Although the nature of violence perpetrated against such a socially excluded group at this stage may be ‘verbal and symbolic’, ‘the categories of thought and perception will later lend legitimacy to the need for extermination.’(Feierstein,p,111). We are reminded of the ‘problematization’ of the Jews by the Nazis who pointed the accusatory finger at them for Germany’s defeat in the first world war and its subsequent high unemployment and economic woes in the 1920’s. As Ibrahim asserts: ‘the current persecution and exclusion of the Rohingya’s reflect over 40 years of State propaganda designed to ensure that most Burmese now regard them as foreigners and a threat to Buddhist culture.’ (Ibrahim, p.10)
Stage 2 of Feierstein’s paradigm of the social practice of genocide deals with harassment which is ‘characterized by two types of simultaneous and complementary actions: bullying and disenfranchisement.’ Violent ‘sporadic attacks’ are perpetrated to ‘deepen the process of stigmatization and test society’s readiness to buy into physical violence’ . (Feierstein, p.113).
For instance, the cycles of violence perpetrated by the Myanmar military in 2012/2013 led to the Rohingya fleeing for refugee camps that emerged at that time within Myanmar. (Ibrahim p.10). As the Human Rights Watch 2018 reports: ‘The Rohingya have faced decades of discrimination and repression under successive Burmese governments. Restrictions on movement and lack of access to basic health care have led to dire humanitarian conditions for those displaced by earlier waves of violence in 2012 and 2016.’
Stage 3 of the social practice of genocide is depicted by Feierstein as the isolation of the persecuted group, the objective being to ‘to demarcate a separate social, geographical, economic, political, cultural, and even ideological space for those who are “different,” and at the same time to sever their social ties with the rest of society.’ (Feierstein, p.115). The ghettoization of the Rohingya was arguably a further step in alienating them from the rest of society.
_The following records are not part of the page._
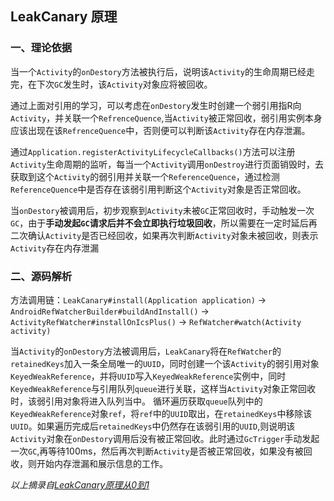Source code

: ## LeakCanary 原理

### 一、理论依据

当一个`Activity`的`onDestory`方法被执行后，说明该`Activity`的生命周期已经走完，在下次`GC`发生时，该`Activity`对象应将被回收。

通过上面对引用的学习，可以考虑在`onDestory`发生时创建一个弱引用指R向`Activity`，并关联一个`RefrenceQuence`,当`Activity`被正常回收，弱引用实例本身应该出现在该`RefrenceQuence`中，否则便可以判断该`Activity`存在内存泄漏。

通过`Application.registerActivityLifecycleCallbacks()`方法可以注册`Activity`生命周期的监听，每当一个`Activity`调用`onDestroy`进行页面销毁时，去获取到这个`Activity`的弱引用并关联一个`ReferenceQuence`，通过检测`ReferenceQuence`中是否存在该弱引用判断这个`Activity`对象是否正常回收。

当`onDestory`被调用后，初步观察到`Activity`未被`GC`正常回收时，手动触发一次`GC`，由于**手动发起`GC`请求后并不会立即执行垃圾回收**，所以需要在一定时延后再二次确认`Activity`是否已经回收，如果再次判断`Activity`对象未被回收，则表示`Activity`存在内存泄漏

### 二、源码解析

方法调用链：`LeakCanary#install(Application application)` -> `AndroidRefWatcherBuilder#buildAndInstall()` -> `ActivityRefWatcher#installOnIcsPlus()` -> `RefWatcher#watch(Activity activity)`

当`Activity`的`onDestory`方法被调用后，`LeakCanary`将在`RefWatcher`的`retainedKeys`加入一条全局唯一的`UUID`，同时创建一个该`Activity`的弱引用对象`KeyedWeakReference`，并将`UUID`写入`KeyedWeakReference`实例中，同时`KeyedWeakReference`与引用队列`queue`进行关联，这样当`Activity`对象正常回收时，该弱引用对象将进入队列当中。 循环遍历获取`queue`队列中的`KeyedWeakReference`对象`ref`，将`ref`中的`UUID`取出，在`retainedKeys`中移除该`UUID`。如果遍历完成后`retainedKeys`中仍然存在该弱引用的`UUID`,则说明该`Activity`对象在`onDestory`调用后没有被正常回收。此时通过`GcTrigger`手动发起一次`GC`,再等待100ms，然后再次判断`Activity`是否被正常回收，如果没有被回收，则开始内存泄漏和展示信息的工作。

*以上摘录自[LeakCanary原理从0到1](https://juejin.cn/post/6936452012058312740)*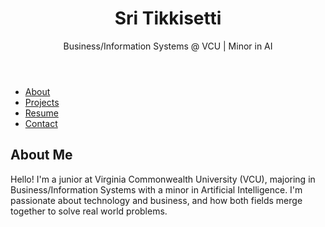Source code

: <!DOCTYPE html>
<html lang="en">
<head>
  <meta charset="UTF-8" />
  <meta name="viewport" content="width=device-width, initial-scale=1.0"/>
  <title>Sri Tikkisetti - Portfolio</title>
  <link rel="stylesheet" href="style.css" />
</head>
<body>
  <header>
    <h1>Sri Tikkisetti</h1>
    <p>Business/Information Systems @ VCU | Minor in AI</p>
  </header>

  <nav>
    <ul>
      <li><a href="#about">About</a></li>
      <li><a href="#projects">Projects</a></li>
      <li><a href="#resume">Resume</a></li>
      <li><a href="#contact">Contact</a></li>
    </ul>
  </nav>

  <main>
    <section id="about">
      <h2>About Me</h2>
      <p>Hello! I'm a junior at Virginia Commonwealth University (VCU), majoring in Business/Information Systems with a minor in Artificial Intelligence. I'm passionate about technology and business, and how both fields merge together to solve real world problems.</p>
    </section>
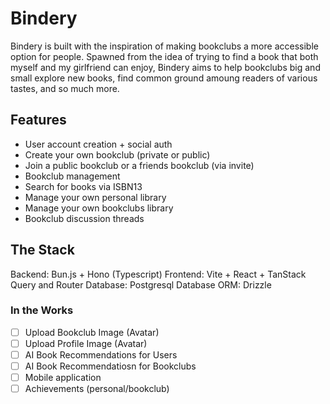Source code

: # Bindery
Bindery is built with the inspiration of making bookclubs a more accessible option for people. Spawned from the idea
of trying to find a book that both myself and my girlfriend can enjoy, Bindery aims to help bookclubs big and small
explore new books, find common ground amoung readers of various tastes, and so much more.

## Features
- User account creation + social auth
- Create your own bookclub (private or public)
- Join a public bookclub or a friends bookclub (via invite)
- Bookclub management
- Search for books via ISBN13
- Manage your own personal library
- Manage your own bookclubs library
- Bookclub discussion threads

## The Stack
Backend: Bun.js + Hono (Typescript)
Frontend: Vite + React + TanStack Query and Router
Database: Postgresql
Database ORM: Drizzle

### In the Works
- [ ] Upload Bookclub Image (Avatar)
- [ ] Upload Profile Image (Avatar)
- [ ] AI Book Recommendations for Users
- [ ] AI Book Recommendatiosn for Bookclubs
- [ ] Mobile application
- [ ] Achievements (personal/bookclub)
Within the Aung Mingalar ghetto for instance, the Rohingya are deprived of the bare necessities of life, and cowed into living ‘with the ever-present fear of violent attack.’ [ISCI Report Countdown to Annihilation: Genocide in Myanmar, 2014]. Feierstein argues that this stage ‘makes it easier for the genocidal forces to identify the victims and, at the same time, to hide the process of harassment and extermination from the public’ (Feierstein, p.115).
The isolation of the persecuted groups like the Rohingya by the State therefore allows for further degradation, brutality and eventual annihilation of the group that is to follow without the possibility of public scrutiny and questioning. ‘It gives the genocidaires much more room to maneuver and identify those they wish to annihilate, removes the process of discrimination, harassment, and destruction from the public gaze, and from the eyes of those who might raise ethical and moral objections’. (Feierstein, p.116).
One might even argue that the social and physical isolation of such victims who have been cut off from human interaction and contact with the rest of the world contribute to a sense of apathy or indifference by the international community to the plight of such victims., since access to the media, political leaders and humanitarian organisations are by now denied by the State.
It is instructive to note that the denial by the Myanmar government of the ethnic cleansing of the Rohingya in 2017 took place in the context of the Myanmar government ‘blocking aid agencies’ access to Rohingya still trapped in Myanmar — about 120,000 confined to camps in central Rakhine and tens of thousands more in desperate conditions in the north.’
( The New York Times, Oct 24, 2017)

Is the definition in the Genocide Convention satisfactory for either legal or criminological purposes?
To Raphael Lemkin, the term,’genocide’ is a hybrid of the Greek, ‘genos’ or race, nation or tribe, and the Latin, ‘cide’, meaning, killing. ( Lemkin, p.147).